When I was a kid, my parents kept a newspaper clipping – an article about me, at age 18 months, falling out our second-story window, onto a brick sidewalk. I vaguely remember being told that I fell belly-down, with arms and legs spread wide, skydiver fashion. There was no injury to speak of, and I never remembered any of it. 67 years later, I’m only now learning from you, Greg, just how common these things are. I used to be very superstitious, and that incident from my childhood seemed to be good enough evidence that Jaysus was taking care of me.
A bit of child falling trivia:
In 1991 Eric Clapton’s 4-year old son fell 49 stories to his death. “Tears in Heaven” was his tribute.
That was so sad.
P Smith (Poster #8), the article said there were 3700 injuries but only 8 or 9 deaths annually, due to falling out of windows. You wrote “I doubt the survivors of such events are the majority of people involved.”, but they are. Of course these stats include windows of all heights, but still, out of 3700 cases, if even just 1% fell out of second-story windows or higher, that would be 37 cases, with survivors far outnumbering fatalities. Kids do better than watermelons by a wide margin. There is something interesting going on.
Lou
It depends but kids like cats are not as scared or ‘tight’ in wrong landing form like adults. Maybe they’re bottom heavy to tend to hit with midsection and lower half to lessen the head impact percentage chances. Basically they bounce and absorb spread they’re lower mass impact comparatively I bet. Cats have the tendency to spread it by landing better on spread feet absorbing leg tendons….and bouncing.
That’s my physics theory.
A child’s terminal velocity will be less than an adults, just based on mass and surface area. The impact “footprint” will be relatively larger too – I think – of the force of impact will be over a relatively larger area (not absolutely larger!). Maybe tomorrow I’ll sit down and work out the physics of falling babies. 😉
My windows are locked (they can be also locked in the position where they open at the top.

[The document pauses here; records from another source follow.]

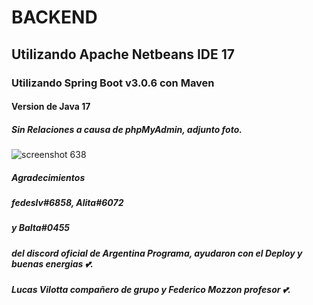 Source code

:# BACKEND
## Utilizando Apache Netbeans IDE 17
### Utilizando Spring Boot v3.0.6 con Maven
#### Version de Java 17
##### Sin Relaciones a causa de phpMyAdmin, adjunto foto.
![screenshot 638](https://user-images.githubusercontent.com/63091896/236587928-3254b904-4aec-46cc-be9c-3b3cf84fbad6.jpg)

##### Agradecimientos
##### fedeslv#6858, Alita#6072
##### y Balta#0455
##### del discord oficial de Argentina Programa, ayudaron con el Deploy y buenas energias 💕.
##### Lucas Vilotta compañero de grupo y Federico Mozzon profesor 💕.
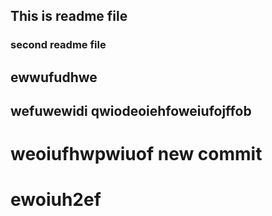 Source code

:## This is readme file
### second readme file

## ewwufudhwe
## wefuwewidi qwiodeoiehfoweiufojffob
# weoiufhwpwiuof new commit 
# ewoiuh2ef  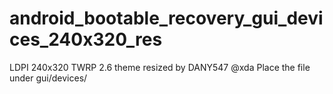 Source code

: android_bootable_recovery_gui_devices_240x320_res
=================================================

LDPI 240x320 TWRP 2.6 theme
resized by DANY547 @xda
Place the file under gui/devices/
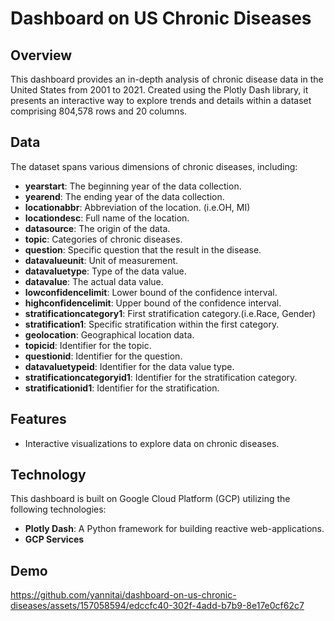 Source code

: # Dashboard on US Chronic Diseases

## Overview
This dashboard provides an in-depth analysis of chronic disease data in the United States from 2001 to 2021. Created using the Plotly Dash library, it presents an interactive way to explore trends and details within a dataset comprising 804,578 rows and 20 columns.


## Data
The dataset spans various dimensions of chronic diseases, including:
- **yearstart**: The beginning year of the data collection.
- **yearend**: The ending year of the data collection.
- **locationabbr**: Abbreviation of the location. (i.e.OH, MI)
- **locationdesc**: Full name of the location.
- **datasource**: The origin of the data.
- **topic**: Categories of chronic diseases.
- **question**: Specific question that the result in the disease.
- **datavalueunit**: Unit of measurement.
- **datavaluetype**: Type of the data value.
- **datavalue**: The actual data value.
- **lowconfidencelimit**: Lower bound of the confidence interval.
- **highconfidencelimit**: Upper bound of the confidence interval.
- **stratificationcategory1**: First stratification category.(i.e.Race, Gender)
- **stratification1**: Specific stratification within the first category.
- **geolocation**: Geographical location data.
- **topicid**: Identifier for the topic.
- **questionid**: Identifier for the question.
- **datavaluetypeid**: Identifier for the data value type.
- **stratificationcategoryid1**: Identifier for the stratification category.
- **stratificationid1**: Identifier for the stratification.

## Features
- Interactive visualizations to explore data on chronic diseases.

## Technology
This dashboard is built on Google Cloud Platform (GCP) utilizing the following technologies:
- **Plotly Dash**: A Python framework for building reactive web-applications.
- **GCP Services**

## Demo
https://github.com/yannitai/dashboard-on-us-chronic-diseases/assets/157058594/edccfc40-302f-4add-b7b9-8e17e0cf62c7


  



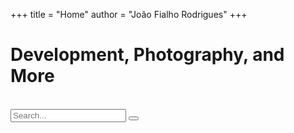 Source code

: +++
title = "Home"
author = "João Fialho Rodrigues"
+++

<div class="hero-section">
  <div class="hero-content">
    <h1>Development, Photography, and More</h1>
    <br>
    <form class="search" action="/search/" method="get">
        <input id="searchInput" class="search__input" type="text" name="q" placeholder="Search..." aria-label="Search">
        <button class="search__button" type="submit" aria-label="Search">
            <i class="fas fa-search"></i>
        </button>
    </form>
  </div>
</div> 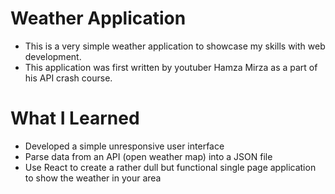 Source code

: # Weather Application

- This is a very simple weather application to showcase my skills with web development.
- This application was first written by youtuber Hamza Mirza as a part of his API crash course.

# What I Learned

- Developed a simple unresponsive user interface
- Parse data from an API (open weather map) into a JSON file
- Use React to create a rather dull but functional single page application to show the weather in your area
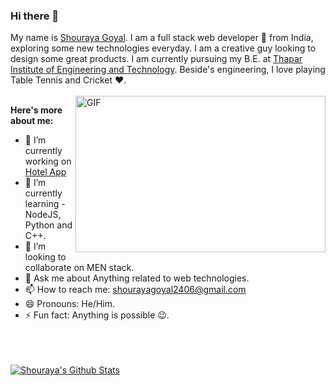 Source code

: ### Hi there 👋
My name is [Shouraya Goyal](https://www.linkedin.com/in/shouraya-goyal-aa471b1a2). I am a full stack web developer 🚀 from India, exploring some new technologies everyday. I am a creative guy looking to design some great products. I am currently pursuing my B.E. at [Thapar Institute of Engineering and Technology](https://thapar.edu). Beside's engineering, I love playing Table Tennis and Cricket ❤️.
<br/>
<br/>
<img align="right" height="250" width="400" alt="GIF" src="https://miro.medium.com/max/1360/1*IRGHmiGsa16stedQvIaZfw.gif" />

**Here's more about me:**

- 🔭 I’m currently working on [Hotel App](https://github.com/Shouraya/Software-Engineering)
- 🌱 I’m currently learning - NodeJS, Python and C++.
- 👯 I’m looking to collaborate on MEN stack. <!-- - 🤔 I’m looking for help with ... -->
- 💬 Ask me about Anything related to web technologies.
- 📫 How to reach me: shourayagoyal2406@gmail.com
- 😄 Pronouns: He/Him.
- ⚡ Fun fact: Anything is possible 😉.
<br/>
<br/>
<br/>

<a href="#!">
  <img align="center" src="https://github-readme-stats.vercel.app/api?username=Shouraya&show_icons=true&count_private=true&theme=tokyonight" alt="Shouraya's Github Stats" />
</a>







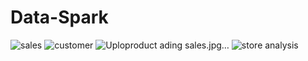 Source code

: # Data-Spark
![sales](https://github.com/user-attachments/assets/8de753cf-d793-4c78-b1fd-7458ccf037c1)
![customer](https://github.com/user-attachments/assets/c8002811-dee1-4c1f-a4e2-2103295b37e7)
![Uplo![product](https://github.com/user-attachments/assets/1f807219-89cb-4e58-9188-02ca0f81b890)
ading sales.jpg…]()
![store analysis](https://github.com/user-attachments/assets/fd173258-bac8-4a7b-b564-213bfaf16a9d)

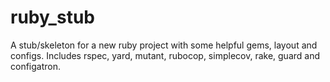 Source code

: ruby_stub
=========

A stub/skeleton for a new ruby project with some helpful gems, layout and configs.  Includes rspec, yard, mutant, rubocop, simplecov, rake, guard and configatron. 
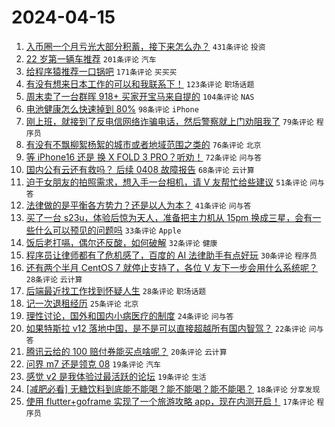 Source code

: # 2024-04-15

1. [入币圈一个月亏光大部分积蓄，接下来怎么办？](https://www.v2ex.com/t/1032468) `431条评论` `投资`
1. [22 岁第一辆车推荐](https://www.v2ex.com/t/1032483) `201条评论` `汽车`
1. [给程序猿推荐一口锅吧](https://www.v2ex.com/t/1032482) `171条评论` `买买买`
1. [有没有想来日本工作的可以和我联系下！](https://www.v2ex.com/t/1032495) `123条评论` `职场话题`
1. [周末卖了一台群晖 918+ 买家开宝马来自提的](https://www.v2ex.com/t/1032558) `104条评论` `NAS`
1. [电池健康怎么快速掉到 80%](https://www.v2ex.com/t/1032508) `98条评论` `iPhone`
1. [刚上班，就接到了反电信网络诈骗电话，然后警察就上门劝阻我了](https://www.v2ex.com/t/1032543) `79条评论` `程序员`
1. [有没有不飘柳絮杨絮的城市或者地域范围之类的](https://www.v2ex.com/t/1032526) `76条评论` `北京`
1. [等 iPhone16 还是 换 X FOLD 3 PRO？听劝！](https://www.v2ex.com/t/1032481) `72条评论` `问与答`
1. [国内公有云还有救吗？ 后续 0408 故障报告](https://www.v2ex.com/t/1032501) `68条评论` `云计算`
1. [迫于女朋友的拍照需求，想入手一台相机，请 V 友帮忙给些建议](https://www.v2ex.com/t/1032674) `51条评论` `问与答`
1. [法律做的是平衡各方势力？还是以人为本？](https://www.v2ex.com/t/1032632) `41条评论` `问与答`
1. [买了一台 s23u，体验后惊为天人，准备把主力机从 15pm 换成三星，会有一些什么可以预见的问题吗](https://www.v2ex.com/t/1032696) `33条评论` `Apple`
1. [饭后老打嗝，偶尔还反酸，如何破解](https://www.v2ex.com/t/1032614) `32条评论` `健康`
1. [程序员让律师都有了危机感了，百度的 AI 法律助手有点好玩](https://www.v2ex.com/t/1032554) `30条评论` `程序员`
1. [还有两个半月 CentOS 7 就停止支持了，各位 V 友下一步会用什么系统呢？](https://www.v2ex.com/t/1032729) `28条评论` `云计算`
1. [后端最近找工作找到怀疑人生](https://www.v2ex.com/t/1032626) `28条评论` `职场话题`
1. [记一次退租经历](https://www.v2ex.com/t/1032620) `25条评论` `北京`
1. [理性讨论，国外和国内小病医疗的制度](https://www.v2ex.com/t/1032548) `24条评论` `问与答`
1. [如果特斯拉 v12 落地中国，是不是可以直接超越所有国内智驾？](https://www.v2ex.com/t/1032683) `22条评论` `问与答`
1. [腾讯云给的 100 赔付券能买点啥呢？](https://www.v2ex.com/t/1032596) `20条评论` `云计算`
1. [问界 m7 还是领克 08](https://www.v2ex.com/t/1032601) `19条评论` `汽车`
1. [感觉 v2 是我体验过最活跃的论坛](https://www.v2ex.com/t/1032574) `19条评论` `生活`
1. [[减肥必看] 无糖饮料到底能不能喝？能不能喝？能不能喝？](https://www.v2ex.com/t/1032713) `18条评论` `分享发现`
1. [使用 flutter+goframe 实现了一个旅游攻略 app，现在内测开启！](https://www.v2ex.com/t/1032732) `17条评论` `程序员`
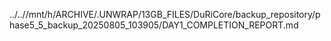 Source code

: ../..//mnt/h/ARCHIVE/.UNWRAP/13GB_FILES/DuRiCore/backup_repository/phase5_5_backup_20250805_103905/DAY1_COMPLETION_REPORT.md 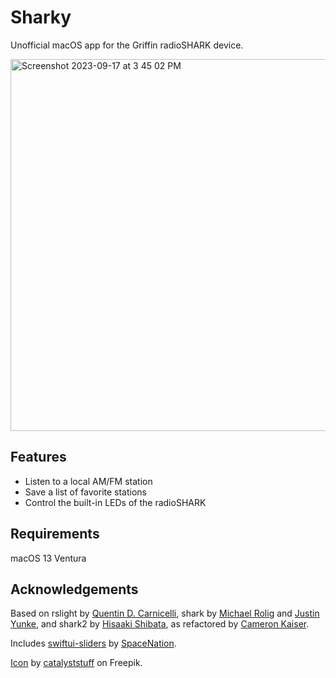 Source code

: # Sharky
Unofficial macOS app for the Griffin radioSHARK device.

<img width="595" alt="Screenshot 2023-09-17 at 3 45 02 PM" src="https://github.com/shuang886/Sharky/assets/140762048/0551aef6-4ec9-493d-99a7-ac079e7fd0e1">

## Features

- Listen to a local AM/FM station
- Save a list of favorite stations
- Control the built-in LEDs of the radioSHARK

## Requirements

macOS 13 Ventura

## Acknowledgements

Based on rslight by [Quentin D. Carnicelli](mailto:qdc@rogueamoeba.com), shark by [Michael Rolig](mailto:michael_rolig@alumni.macalester.edu) and [Justin Yunke](mailto:yunke@productivity.org), and shark2 by [Hisaaki Shibata](mailto:shibata@luky.org), as refactored by [Cameron Kaiser](mailto:ckaiser@floodgap.com).</p>

Includes [swiftui-sliders](https://github.com/spacenation/swiftui-sliders) by [SpaceNation](https://github.com/spacenation).

[Icon](https://www.freepik.com/free-vector/cute-shark-swimming-cartoon-icon-illustration_11167770.htm) by [catalyststuff](https://www.freepik.com/author/catalyststuff) on Freepik.
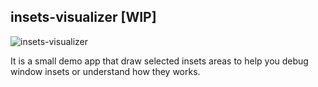 ## insets-visualizer [WIP]
![insets-visualizer](https://github.com/dzmpr/insets-visualizer/assets/10374594/d782dc58-a167-4016-ac3a-7f2e6f72f0fb)

It is a small demo app that draw selected insets areas to help you debug window insets or understand how they works.
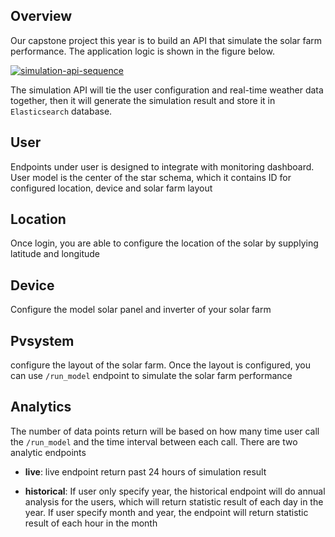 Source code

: ## Overview
Our capstone project this year is to build an API that simulate the solar farm performance. The application logic is shown in the figure below.

<a href="https://ibb.co/5BBJ6Gs"><img src="https://i.ibb.co/7220Xjr/simulation-api-sequence.png" alt="simulation-api-sequence" border="0"></a>

The simulation API will tie the user configuration and real-time weather data together, then it will generate the simulation result and store it in `Elasticsearch` database.

## User
Endpoints under user is designed to integrate with monitoring dashboard. User model is the center of the star schema, which it contains ID for configured location, device and solar farm layout

## Location
Once login, you are able to configure the location of the solar by supplying latitude and longitude

## Device 

Configure the model solar panel and inverter of your solar farm

## Pvsystem
configure the layout of the solar farm. Once the layout is configured, you can use `/run_model` endpoint to simulate the solar farm performance

## Analytics
The number of data points return will be based on how many time user call the `/run_model` and the time interval between each call. There are two analytic endpoints

- **live**: live endpoint return past 24 hours of simulation result

- **historical**: If user only specify year, the historical endpoint will do annual analysis for the users, which will return statistic result of each day in the year. If user specify month and year, the endpoint will return statistic result of each hour in the month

I live on the 13th floor so I’m not going to take chances. And my #1 got a severe case of angry mummy when I caught her sitting on the window sill. Never-ever!
Dilbert: “There is an engineering solution to every problem”.
I would suggest DNA for a skin membrane -like a flying squirrel- that folds out when the autonomous neural system detects a fall. If you can keep terminal velocity below the lethal level, and make sure the kid is bottom-heavy during the fall fatalities will be much reduced.
If future cities are built like Fritz Lang’s “Metropolis” this would actually make sense.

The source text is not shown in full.